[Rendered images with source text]
━━━
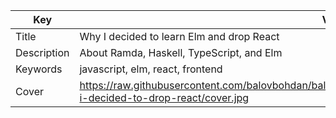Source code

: | Key           | Value                                                                                                                                  |
| ------------- | -------------------------------------------------------------------------------------------------------------------------------------- |
| Title         | Why I decided to learn Elm and drop React                                                                                              |
| Description   | About Ramda, Haskell, TypeScript, and Elm                                                                                              |
| Keywords      | javascript, elm, react, frontend                                                                                                       |
| Cover         | https://raw.githubusercontent.com/balovbohdan/balovbohdan.github.io/main/docs/content/blog/posts/why-i-decided-to-drop-react/cover.jpg |
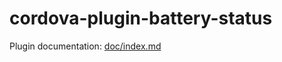 cordova-plugin-battery-status
=============================

Plugin documentation: [doc/index.md](doc/index.md)
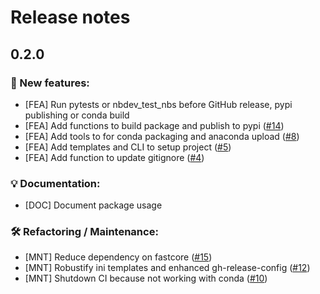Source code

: # Release notes

## 0.2.0

### :rocket: New features:
* [FEA] Run pytests or nbdev_test_nbs before GitHub release, pypi publishing or conda build
* [FEA] Add functions to build package and publish to pypi ([#14](https://github.com/PabloRMira/easyrelease/pull/14))
* [FEA] Add tools to for conda packaging and anaconda upload ([#8](https://github.com/PabloRMira/easyrelease/pull/8))
* [FEA] Add templates and CLI to setup project ([#5](https://github.com/PabloRMira/easyrelease/pull/5))
* [FEA] Add function to update gitignore ([#4](https://github.com/PabloRMira/easyrelease/pull/4))

### :bulb: Documentation:
* [DOC] Document package usage

### :hammer_and_wrench: Refactoring / Maintenance:
* [MNT] Reduce dependency on fastcore ([#15](https://github.com/PabloRMira/easyrelease/pull/15))
* [MNT] Robustify ini templates and enhanced gh-release-config ([#12](https://github.com/PabloRMira/easyrelease/pull/12))
* [MNT] Shutdown CI because not working with conda ([#10](https://github.com/PabloRMira/easyrelease/pull/10))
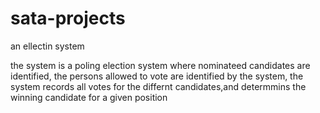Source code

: # sata-projects
an ellectin system

the system is a poling election system where nominateed candidates are identified, 
the persons allowed to vote are identified by the system, the system records all
votes for the differnt candidates,and determmins the winning candidate for a given
position
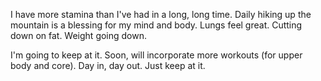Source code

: I have more stamina than I've had in a long, long time.
Daily hiking up the mountain is a blessing for my mind and body.
Lungs feel great. Cutting down on fat. Weight going down.

I'm going to keep at it. Soon, will incorporate more workouts (for upper body and core).
Day in, day out.
Just keep at it.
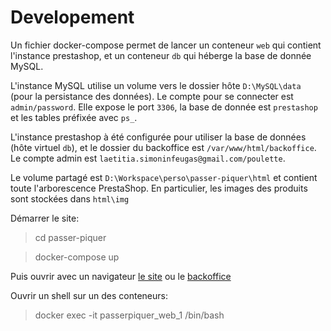# Developement

Un fichier docker-compose permet de lancer un conteneur `web` qui contient l'instance prestashop, et un conteneur `db` qui héberge la base de donnée MySQL.

L'instance MySQL utilise un volume vers le dossier hôte `D:\MySQL\data` (pour la persistance des données).
Le compte pour se connecter est `admin/password`.
Elle expose le port `3306`, la base de donnée est `prestashop` et les tables préfixée avec `ps_`.

L'instance prestashop à été configurée pour utiliser la base de données (hôte virtuel `db`), et le dossier du backoffice est `/var/www/html/backoffice`.
Le compte admin est `laetitia.simoninfeugas@gmail.com/poulette`.

Le volume partagé est `D:\Workspace\perso\passer-piquer\html` et contient toute l'arborescence PrestaShop.
En particulier, les images des produits sont stockées dans `html\img`

Démarrer le site:

> cd passer-piquer

> docker-compose up

Puis ouvrir avec un navigateur [le site](http://localhost:8080) ou le [backoffice](http://localhost:8080/backoffice)

Ouvrir un shell sur un des conteneurs:

> docker exec -it passerpiquer_web_1 /bin/bash
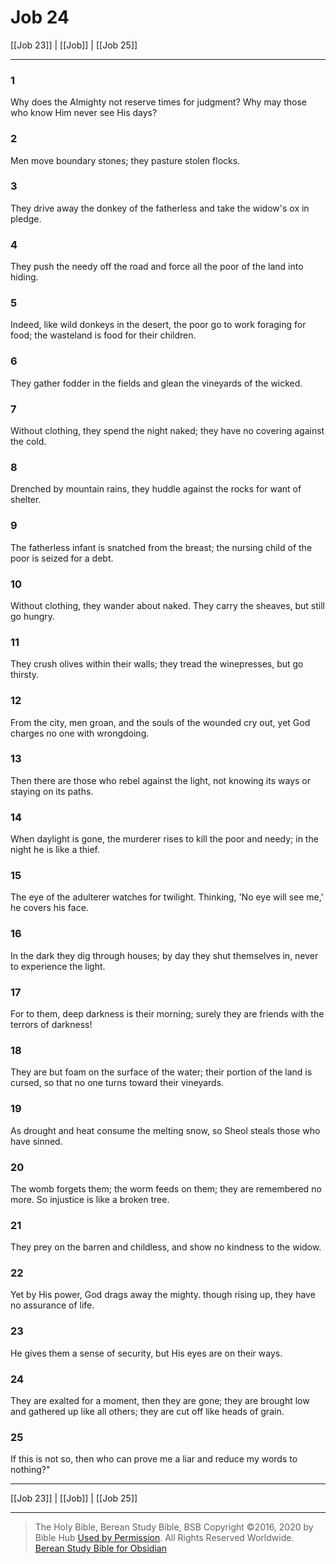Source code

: # Job 24

[[Job 23]] | [[Job]] | [[Job 25]]

---

### 1
Why does the Almighty not reserve times for judgment? Why may those who know Him never see His days?

### 2
Men move boundary stones; they pasture stolen flocks.

### 3
They drive away the donkey of the fatherless and take the widow's ox in pledge.

### 4
They push the needy off the road and force all the poor of the land into hiding.

### 5
Indeed, like wild donkeys in the desert, the poor go to work foraging for food; the wasteland is food for their children.

### 6
They gather fodder in the fields and glean the vineyards of the wicked.

### 7
Without clothing, they spend the night naked; they have no covering against the cold.

### 8
Drenched by mountain rains, they huddle against the rocks for want of shelter.

### 9
The fatherless infant is snatched from the breast; the nursing child of the poor is seized for a debt.

### 10
Without clothing, they wander about naked. They carry the sheaves, but still go hungry.

### 11
They crush olives within their walls; they tread the winepresses, but go thirsty.

### 12
From the city, men groan, and the souls of the wounded cry out, yet God charges no one with wrongdoing.

### 13
Then there are those who rebel against the light, not knowing its ways or staying on its paths.

### 14
When daylight is gone, the murderer rises to kill the poor and needy; in the night he is like a thief.

### 15
The eye of the adulterer watches for twilight. Thinking, 'No eye will see me,' he covers his face.

### 16
In the dark they dig through houses; by day they shut themselves in, never to experience the light.

### 17
For to them, deep darkness is their morning; surely they are friends with the terrors of darkness!

### 18
They are but foam on the surface of the water; their portion of the land is cursed, so that no one turns toward their vineyards.

### 19
As drought and heat consume the melting snow, so Sheol steals those who have sinned.

### 20
The womb forgets them; the worm feeds on them; they are remembered no more. So injustice is like a broken tree.

### 21
They prey on the barren and childless, and show no kindness to the widow.

### 22
Yet by His power, God drags away the mighty. though rising up, they have no assurance of life.

### 23
He gives them a sense of security, but His eyes are on their ways.

### 24
They are exalted for a moment, then they are gone; they are brought low and gathered up like all others; they are cut off like heads of grain.

### 25
If this is not so, then who can prove me a liar and reduce my words to nothing?"

---

[[Job 23]] | [[Job]] | [[Job 25]]

---

> The Holy Bible, Berean Study Bible, BSB
> Copyright &copy;2016, 2020 by Bible Hub
> [Used by Permission](https://berean.bible/terms.htm). All Rights Reserved Worldwide.
> [Berean Study Bible for Obsidian](https://github.com/gapmiss/berean-study-bible-for-obsidian)</small>

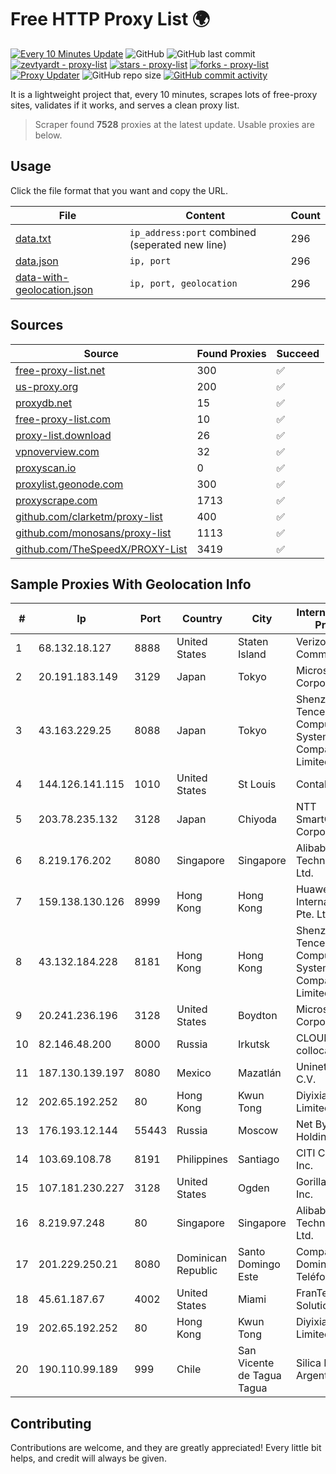 
# Free HTTP Proxy List 🌍

[![Every 10 Minutes Update](https://github.com/mertguvencli/http-proxy-list/actions/workflows/main.yml/badge.svg?branch=main)](https://github.com/mertguvencli/http-proxy-list/actions/workflows/main.yml)
![GitHub](https://img.shields.io/github/license/mertguvencli/http-proxy-list)
![GitHub last commit](https://img.shields.io/github/last-commit/mertguvencli/http-proxy-list)
[![zevtyardt - proxy-list](https://img.shields.io/static/v1?label=zevtyardt&message=proxy-list&color=blue&logo=github)](https://github.com/zevtyardt/proxy-list "Go to GitHub repo")
[![stars - proxy-list](https://img.shields.io/github/stars/zevtyardt/proxy-list?style=social)](https://github.com/zevtyardt/proxy-list)
[![forks - proxy-list](https://img.shields.io/github/forks/zevtyardt/proxy-list?style=social)](https://github.com/zevtyardt/proxy-list)
[![Proxy Updater](https://github.com/zevtyardt/proxy-list/workflows/Proxy%20Updater/badge.svg)](https://github.com/zevtyardt/proxy-list/actions?query=workflow:"Proxy+Updater")
![GitHub repo size](https://img.shields.io/github/repo-size/zevtyardt/proxy-list)
[![GitHub commit activity](https://img.shields.io/github/commit-activity/m/zevtyardt/proxy-list?logo=commits)](https://github.com/zevtyardt/proxy-list/commits/main)

It is a lightweight project that, every 10 minutes, scrapes lots of free-proxy sites, validates if it works, and serves a clean proxy list.

> Scraper found **7528** proxies at the latest update. Usable proxies are below.

## Usage

Click the file format that you want and copy the URL.

|File|Content|Count|
|----|-------|-----|
|[data.txt](https://raw.githubusercontent.com/mertguvencli/http-proxy-list/main/proxy-list/data.txt)|`ip_address:port` combined (seperated new line)|296|
|[data.json](https://raw.githubusercontent.com/mertguvencli/http-proxy-list/main/proxy-list/data.json)|`ip, port`|296|
|[data-with-geolocation.json](https://raw.githubusercontent.com/mertguvencli/http-proxy-list/main/proxy-list/data-with-geolocation.json)|`ip, port, geolocation`|296|

## Sources

|Source|Found Proxies|Succeed|
|------|-------------|-------|
|[free-proxy-list.net](https://free-proxy-list.net)|300|✅|
|[us-proxy.org](https://www.us-proxy.org)|200|✅|
|[proxydb.net](http://proxydb.net)|15|✅|
|[free-proxy-list.com](https://free-proxy-list.com/?page=&port=&type%5B%5D=http&type%5B%5D=https&up_time=0&search=Search)|10|✅|
|[proxy-list.download](https://www.proxy-list.download/HTTP)|26|✅|
|[vpnoverview.com](https://vpnoverview.com/privacy/anonymous-browsing/free-proxy-servers)|32|✅|
|[proxyscan.io](https://www.proxyscan.io)|0|✅|
|[proxylist.geonode.com](https://proxylist.geonode.com/api/proxy-list?limit=300&page=1&sort_by=lastChecked&sort_type=desc&protocols=http,https)|300|✅|
|[proxyscrape.com](https://api.proxyscrape.com/v2/?request=displayproxies&protocol=http&timeout=10000&country=all&ssl=all&anonymity=all)|1713|✅|
|[github.com/clarketm/proxy-list](https://raw.githubusercontent.com/clarketm/proxy-list/master/proxy-list-raw.txt)|400|✅|
|[github.com/monosans/proxy-list](https://raw.githubusercontent.com/monosans/proxy-list/main/proxies/http.txt)|1113|✅|
|[github.com/TheSpeedX/PROXY-List](https://raw.githubusercontent.com/TheSpeedX/PROXY-List/master/http.txt)|3419|✅|


## Sample Proxies With Geolocation Info

|#|Ip|Port|Country|City|Internet Service Provider|
|-|--|----|-------|----|-------------------------|
|1|68.132.18.127|8888|United States|Staten Island|Verizon Communications|
|2|20.191.183.149|3129|Japan|Tokyo|Microsoft Corporation|
|3|43.163.229.25|8088|Japan|Tokyo|Shenzhen Tencent Computer Systems Company Limited|
|4|144.126.141.115|1010|United States|St Louis|Contabo Inc.|
|5|203.78.235.132|3128|Japan|Chiyoda|NTT SmartConnect Corporation|
|6|8.219.176.202|8080|Singapore|Singapore|Alibaba (US) Technology Co., Ltd.|
|7|159.138.130.126|8999|Hong Kong|Hong Kong|Huawei International Pte. Ltd.|
|8|43.132.184.228|8181|Hong Kong|Hong Kong|Shenzhen Tencent Computer Systems Company Limited|
|9|20.241.236.196|3128|United States|Boydton|Microsoft Corporation|
|10|82.146.48.200|8000|Russia|Irkutsk|CLOUD WebDC collocation|
|11|187.130.139.197|8080|Mexico|Mazatlán|Uninet S.A. de C.V.|
|12|202.65.192.252|80|Hong Kong|Kwun Tong|Diyixian.com Limited|
|13|176.193.12.144|55443|Russia|Moscow|Net By Net Holding LLC|
|14|103.69.108.78|8191|Philippines|Santiago|CITI Cableworld Inc.|
|15|107.181.230.227|3128|United States|Ogden|GorillaServers, Inc.|
|16|8.219.97.248|80|Singapore|Singapore|Alibaba (US) Technology Co., Ltd.|
|17|201.229.250.21|8080|Dominican Republic|Santo Domingo Este|Compañía Dominicana de Teléfonos S. A.|
|18|45.61.187.67|4002|United States|Miami|FranTech Solutions|
|19|202.65.192.252|80|Hong Kong|Kwun Tong|Diyixian.com Limited|
|20|190.110.99.189|999|Chile|San Vicente de Tagua Tagua|Silica Networks Argentina S.A.|



## Contributing

Contributions are welcome, and they are greatly appreciated! Every
little bit helps, and credit will always be given.

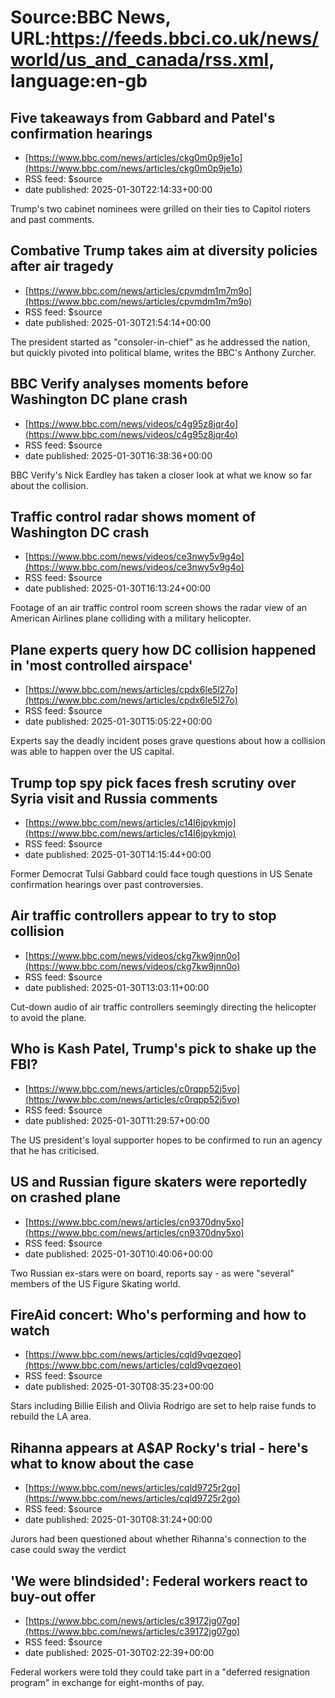 # Source:BBC News, URL:https://feeds.bbci.co.uk/news/world/us_and_canada/rss.xml, language:en-gb

## Five takeaways from Gabbard and Patel's confirmation hearings
 - [https://www.bbc.com/news/articles/ckg0m0p9je1o](https://www.bbc.com/news/articles/ckg0m0p9je1o)
 - RSS feed: $source
 - date published: 2025-01-30T22:14:33+00:00

Trump's two cabinet nominees were grilled on their ties to Capitol rioters and past comments.

## Combative Trump takes aim at diversity policies after air tragedy
 - [https://www.bbc.com/news/articles/cpvmdm1m7m9o](https://www.bbc.com/news/articles/cpvmdm1m7m9o)
 - RSS feed: $source
 - date published: 2025-01-30T21:54:14+00:00

The president started as "consoler-in-chief" as he addressed the nation, but quickly pivoted into political blame, writes the BBC's Anthony Zurcher.

## BBC Verify analyses moments before Washington DC plane crash
 - [https://www.bbc.com/news/videos/c4g95z8jqr4o](https://www.bbc.com/news/videos/c4g95z8jqr4o)
 - RSS feed: $source
 - date published: 2025-01-30T16:38:36+00:00

BBC Verify's Nick Eardley has taken a closer look at what we know so far about the collision.

## Traffic control radar shows moment of Washington DC crash
 - [https://www.bbc.com/news/videos/ce3nwy5v9g4o](https://www.bbc.com/news/videos/ce3nwy5v9g4o)
 - RSS feed: $source
 - date published: 2025-01-30T16:13:24+00:00

Footage of an air traffic control room screen shows the radar view of an American Airlines plane colliding with a military helicopter.

## Plane experts query how DC collision happened in 'most controlled airspace'
 - [https://www.bbc.com/news/articles/cpdx6le5l27o](https://www.bbc.com/news/articles/cpdx6le5l27o)
 - RSS feed: $source
 - date published: 2025-01-30T15:05:22+00:00

Experts say the deadly incident poses grave questions about how a collision was able to happen over the US capital.

## Trump top spy pick faces fresh scrutiny over Syria visit and Russia comments
 - [https://www.bbc.com/news/articles/c14l6jpykmjo](https://www.bbc.com/news/articles/c14l6jpykmjo)
 - RSS feed: $source
 - date published: 2025-01-30T14:15:44+00:00

Former Democrat Tulsi Gabbard could face tough questions in US Senate confirmation hearings over past controversies.

## Air traffic controllers appear to try to stop collision
 - [https://www.bbc.com/news/videos/ckg7kw9jnn0o](https://www.bbc.com/news/videos/ckg7kw9jnn0o)
 - RSS feed: $source
 - date published: 2025-01-30T13:03:11+00:00

Cut-down audio of air traffic controllers seemingly directing the helicopter to avoid the plane.

## Who is Kash Patel, Trump's pick to shake up the FBI?
 - [https://www.bbc.com/news/articles/c0rqpp52j5vo](https://www.bbc.com/news/articles/c0rqpp52j5vo)
 - RSS feed: $source
 - date published: 2025-01-30T11:29:57+00:00

The US president's loyal supporter hopes to be confirmed to run an agency that he has criticised.

## US and Russian figure skaters were reportedly on crashed plane
 - [https://www.bbc.com/news/articles/cn9370dny5xo](https://www.bbc.com/news/articles/cn9370dny5xo)
 - RSS feed: $source
 - date published: 2025-01-30T10:40:06+00:00

Two Russian ex-stars were on board, reports say - as were "several" members of  the US Figure Skating world.

## FireAid concert: Who's performing and how to watch
 - [https://www.bbc.com/news/articles/cqld9vqezqeo](https://www.bbc.com/news/articles/cqld9vqezqeo)
 - RSS feed: $source
 - date published: 2025-01-30T08:35:23+00:00

Stars including Billie Eilish and Olivia Rodrigo are set to help raise funds to rebuild the LA area.

## Rihanna appears at A$AP Rocky's trial - here's what to know about the case
 - [https://www.bbc.com/news/articles/cqld9725r2go](https://www.bbc.com/news/articles/cqld9725r2go)
 - RSS feed: $source
 - date published: 2025-01-30T08:31:24+00:00

Jurors had been questioned about whether Rihanna's connection to the case could sway the verdict

## 'We were blindsided': Federal workers react to buy-out offer
 - [https://www.bbc.com/news/articles/c39172jg07go](https://www.bbc.com/news/articles/c39172jg07go)
 - RSS feed: $source
 - date published: 2025-01-30T02:22:39+00:00

Federal workers were told they could take part in a "deferred resignation program" in exchange for eight-months of pay.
━━━
_TASK REQUIREMENTS_
Count up the lines in the records where the string "night" appears. Your reply is that number alone.

_TASK RESPONSE_
2